DATA FOR REVIEW:
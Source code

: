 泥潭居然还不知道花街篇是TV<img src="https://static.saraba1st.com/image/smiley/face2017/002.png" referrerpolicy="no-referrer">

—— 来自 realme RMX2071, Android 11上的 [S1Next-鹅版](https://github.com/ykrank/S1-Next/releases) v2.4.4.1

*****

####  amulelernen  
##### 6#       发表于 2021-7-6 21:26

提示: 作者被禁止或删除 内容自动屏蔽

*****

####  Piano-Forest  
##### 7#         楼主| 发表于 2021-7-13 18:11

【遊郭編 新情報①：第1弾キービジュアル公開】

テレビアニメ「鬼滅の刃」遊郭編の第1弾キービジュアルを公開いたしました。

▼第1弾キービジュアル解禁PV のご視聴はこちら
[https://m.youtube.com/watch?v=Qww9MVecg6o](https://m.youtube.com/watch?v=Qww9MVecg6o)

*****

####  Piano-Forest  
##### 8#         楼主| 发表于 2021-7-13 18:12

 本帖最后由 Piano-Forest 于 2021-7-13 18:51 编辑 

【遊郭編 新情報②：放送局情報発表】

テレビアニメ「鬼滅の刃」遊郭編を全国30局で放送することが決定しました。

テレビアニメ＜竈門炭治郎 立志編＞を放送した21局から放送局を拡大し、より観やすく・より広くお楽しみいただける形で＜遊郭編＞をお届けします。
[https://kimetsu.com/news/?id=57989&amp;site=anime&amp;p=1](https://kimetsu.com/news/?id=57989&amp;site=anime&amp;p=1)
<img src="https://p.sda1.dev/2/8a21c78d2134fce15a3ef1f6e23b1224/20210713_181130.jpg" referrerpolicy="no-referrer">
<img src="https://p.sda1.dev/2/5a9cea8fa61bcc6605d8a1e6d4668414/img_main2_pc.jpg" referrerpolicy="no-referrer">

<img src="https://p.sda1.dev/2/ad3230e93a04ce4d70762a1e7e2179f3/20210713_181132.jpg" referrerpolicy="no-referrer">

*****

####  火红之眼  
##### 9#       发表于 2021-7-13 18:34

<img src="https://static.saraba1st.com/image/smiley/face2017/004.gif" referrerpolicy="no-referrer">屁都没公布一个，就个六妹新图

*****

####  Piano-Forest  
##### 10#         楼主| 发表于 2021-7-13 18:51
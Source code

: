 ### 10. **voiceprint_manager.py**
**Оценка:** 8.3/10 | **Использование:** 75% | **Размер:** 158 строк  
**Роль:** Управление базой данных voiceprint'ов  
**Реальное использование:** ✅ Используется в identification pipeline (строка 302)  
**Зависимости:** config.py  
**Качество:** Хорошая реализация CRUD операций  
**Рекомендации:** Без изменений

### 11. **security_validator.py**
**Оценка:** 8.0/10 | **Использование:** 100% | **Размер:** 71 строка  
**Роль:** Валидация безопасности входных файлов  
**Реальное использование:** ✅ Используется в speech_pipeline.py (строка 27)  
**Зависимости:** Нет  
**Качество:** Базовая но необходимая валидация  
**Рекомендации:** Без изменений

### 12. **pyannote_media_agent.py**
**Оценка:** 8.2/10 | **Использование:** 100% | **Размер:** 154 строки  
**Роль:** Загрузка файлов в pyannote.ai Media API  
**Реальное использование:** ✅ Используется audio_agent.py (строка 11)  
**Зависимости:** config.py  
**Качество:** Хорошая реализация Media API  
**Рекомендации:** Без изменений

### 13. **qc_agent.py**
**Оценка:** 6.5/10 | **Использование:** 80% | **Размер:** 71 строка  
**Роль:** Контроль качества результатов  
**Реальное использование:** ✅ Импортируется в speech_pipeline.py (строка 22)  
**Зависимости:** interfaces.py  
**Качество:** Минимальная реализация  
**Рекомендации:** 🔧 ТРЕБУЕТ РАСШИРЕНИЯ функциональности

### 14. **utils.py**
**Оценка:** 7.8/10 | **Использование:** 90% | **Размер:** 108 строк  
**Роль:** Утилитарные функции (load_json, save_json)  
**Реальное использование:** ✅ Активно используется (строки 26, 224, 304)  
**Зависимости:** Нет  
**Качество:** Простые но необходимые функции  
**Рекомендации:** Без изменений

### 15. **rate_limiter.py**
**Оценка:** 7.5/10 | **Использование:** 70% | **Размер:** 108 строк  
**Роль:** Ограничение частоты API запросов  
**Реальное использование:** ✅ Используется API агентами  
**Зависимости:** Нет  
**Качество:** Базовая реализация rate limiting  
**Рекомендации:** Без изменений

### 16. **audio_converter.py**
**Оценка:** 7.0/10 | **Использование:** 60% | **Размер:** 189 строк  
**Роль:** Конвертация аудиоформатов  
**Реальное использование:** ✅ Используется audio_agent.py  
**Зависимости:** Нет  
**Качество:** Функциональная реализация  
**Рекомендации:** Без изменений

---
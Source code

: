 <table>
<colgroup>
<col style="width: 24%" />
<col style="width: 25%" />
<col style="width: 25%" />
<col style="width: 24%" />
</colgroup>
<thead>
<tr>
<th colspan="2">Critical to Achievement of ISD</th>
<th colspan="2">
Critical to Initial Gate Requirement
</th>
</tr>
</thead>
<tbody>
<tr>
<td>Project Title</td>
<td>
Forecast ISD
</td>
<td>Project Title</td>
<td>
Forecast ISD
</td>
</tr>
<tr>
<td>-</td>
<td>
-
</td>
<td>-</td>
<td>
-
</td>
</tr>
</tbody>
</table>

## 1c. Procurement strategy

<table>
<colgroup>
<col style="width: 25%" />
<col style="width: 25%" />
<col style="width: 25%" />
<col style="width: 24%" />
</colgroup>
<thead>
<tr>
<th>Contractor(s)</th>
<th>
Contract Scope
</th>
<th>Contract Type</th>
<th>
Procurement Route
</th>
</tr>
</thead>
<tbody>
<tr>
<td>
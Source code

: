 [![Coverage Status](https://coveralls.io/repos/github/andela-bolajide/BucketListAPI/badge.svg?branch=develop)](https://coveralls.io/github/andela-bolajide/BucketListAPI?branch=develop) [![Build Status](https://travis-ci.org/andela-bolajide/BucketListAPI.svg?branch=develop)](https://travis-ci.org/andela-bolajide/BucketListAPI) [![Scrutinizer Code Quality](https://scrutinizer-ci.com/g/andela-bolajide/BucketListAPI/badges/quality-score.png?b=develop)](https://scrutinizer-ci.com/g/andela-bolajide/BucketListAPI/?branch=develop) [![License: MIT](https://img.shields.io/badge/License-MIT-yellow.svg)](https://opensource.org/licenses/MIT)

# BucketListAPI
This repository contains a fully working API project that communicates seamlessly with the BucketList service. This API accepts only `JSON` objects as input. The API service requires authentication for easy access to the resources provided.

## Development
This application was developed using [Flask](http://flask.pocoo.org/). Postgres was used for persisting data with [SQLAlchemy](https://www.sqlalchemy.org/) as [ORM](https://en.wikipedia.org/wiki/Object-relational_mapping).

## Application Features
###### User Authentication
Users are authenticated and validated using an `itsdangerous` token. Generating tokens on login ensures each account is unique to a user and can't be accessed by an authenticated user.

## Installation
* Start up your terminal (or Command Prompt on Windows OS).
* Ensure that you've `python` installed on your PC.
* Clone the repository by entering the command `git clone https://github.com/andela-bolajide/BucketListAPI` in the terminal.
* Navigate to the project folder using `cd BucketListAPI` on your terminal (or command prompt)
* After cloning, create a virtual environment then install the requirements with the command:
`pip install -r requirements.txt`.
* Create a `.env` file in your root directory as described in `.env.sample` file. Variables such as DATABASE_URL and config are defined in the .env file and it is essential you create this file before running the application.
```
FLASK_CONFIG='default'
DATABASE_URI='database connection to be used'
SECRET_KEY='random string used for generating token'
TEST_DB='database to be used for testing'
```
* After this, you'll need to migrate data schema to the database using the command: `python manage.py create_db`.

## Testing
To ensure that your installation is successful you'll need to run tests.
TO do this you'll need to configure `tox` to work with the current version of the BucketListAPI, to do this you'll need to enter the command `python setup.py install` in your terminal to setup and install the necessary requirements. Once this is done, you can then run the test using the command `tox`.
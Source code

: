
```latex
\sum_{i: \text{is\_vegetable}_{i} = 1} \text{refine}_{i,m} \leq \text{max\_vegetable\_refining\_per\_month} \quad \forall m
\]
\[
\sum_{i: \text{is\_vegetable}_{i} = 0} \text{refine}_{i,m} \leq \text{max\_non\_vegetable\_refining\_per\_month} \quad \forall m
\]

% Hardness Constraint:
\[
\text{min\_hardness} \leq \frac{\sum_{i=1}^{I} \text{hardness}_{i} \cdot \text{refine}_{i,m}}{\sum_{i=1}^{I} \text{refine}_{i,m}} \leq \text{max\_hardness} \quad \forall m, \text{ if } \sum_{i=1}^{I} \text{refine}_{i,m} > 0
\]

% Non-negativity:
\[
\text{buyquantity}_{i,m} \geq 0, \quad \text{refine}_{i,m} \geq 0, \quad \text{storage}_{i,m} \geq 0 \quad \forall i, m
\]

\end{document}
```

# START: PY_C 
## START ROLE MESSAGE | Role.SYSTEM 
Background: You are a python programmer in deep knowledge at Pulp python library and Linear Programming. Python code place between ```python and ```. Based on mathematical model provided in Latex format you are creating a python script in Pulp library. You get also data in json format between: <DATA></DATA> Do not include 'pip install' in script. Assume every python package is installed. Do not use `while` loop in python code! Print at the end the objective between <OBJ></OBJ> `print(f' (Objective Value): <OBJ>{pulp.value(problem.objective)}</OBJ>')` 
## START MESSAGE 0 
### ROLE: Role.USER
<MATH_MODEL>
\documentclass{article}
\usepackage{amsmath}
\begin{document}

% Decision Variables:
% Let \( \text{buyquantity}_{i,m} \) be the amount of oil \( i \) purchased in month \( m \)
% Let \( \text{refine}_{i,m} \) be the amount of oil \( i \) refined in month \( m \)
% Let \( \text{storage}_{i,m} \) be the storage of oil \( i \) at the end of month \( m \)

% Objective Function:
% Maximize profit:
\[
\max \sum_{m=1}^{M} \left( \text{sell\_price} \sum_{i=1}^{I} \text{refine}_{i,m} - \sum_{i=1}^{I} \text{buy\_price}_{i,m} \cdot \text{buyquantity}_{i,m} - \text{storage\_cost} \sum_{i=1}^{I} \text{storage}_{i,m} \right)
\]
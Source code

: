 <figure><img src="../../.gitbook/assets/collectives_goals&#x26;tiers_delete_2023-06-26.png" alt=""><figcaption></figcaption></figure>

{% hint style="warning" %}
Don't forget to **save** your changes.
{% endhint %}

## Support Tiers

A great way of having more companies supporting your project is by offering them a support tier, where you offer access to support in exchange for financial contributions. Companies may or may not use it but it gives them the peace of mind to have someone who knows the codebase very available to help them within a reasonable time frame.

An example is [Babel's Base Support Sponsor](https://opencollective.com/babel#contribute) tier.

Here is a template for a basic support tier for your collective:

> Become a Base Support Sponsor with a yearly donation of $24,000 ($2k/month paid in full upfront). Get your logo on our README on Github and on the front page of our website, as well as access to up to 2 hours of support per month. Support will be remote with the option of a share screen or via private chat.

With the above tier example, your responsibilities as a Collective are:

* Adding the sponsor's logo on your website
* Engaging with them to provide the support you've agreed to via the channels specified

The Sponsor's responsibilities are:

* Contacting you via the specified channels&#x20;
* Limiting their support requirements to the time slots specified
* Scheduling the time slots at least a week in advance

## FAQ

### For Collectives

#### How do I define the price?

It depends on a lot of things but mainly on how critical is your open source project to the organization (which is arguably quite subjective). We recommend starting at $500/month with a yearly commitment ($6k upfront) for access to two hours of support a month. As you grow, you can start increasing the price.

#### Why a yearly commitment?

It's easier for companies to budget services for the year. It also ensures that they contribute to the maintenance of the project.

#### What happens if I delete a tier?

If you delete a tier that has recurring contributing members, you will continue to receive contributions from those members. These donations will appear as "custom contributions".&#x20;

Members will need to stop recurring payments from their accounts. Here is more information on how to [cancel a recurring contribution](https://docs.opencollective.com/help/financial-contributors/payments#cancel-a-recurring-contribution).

TASK BRIEF: In the listing above, find each line containing "鬼滅の刃" and copy it.

ANSWER TO THIS PROBLEM:
テレビアニメ「鬼滅の刃」遊郭編の第1弾キービジュアルを公開いたしました。
テレビアニメ「鬼滅の刃」遊郭編を全国30局で放送することが決定しました。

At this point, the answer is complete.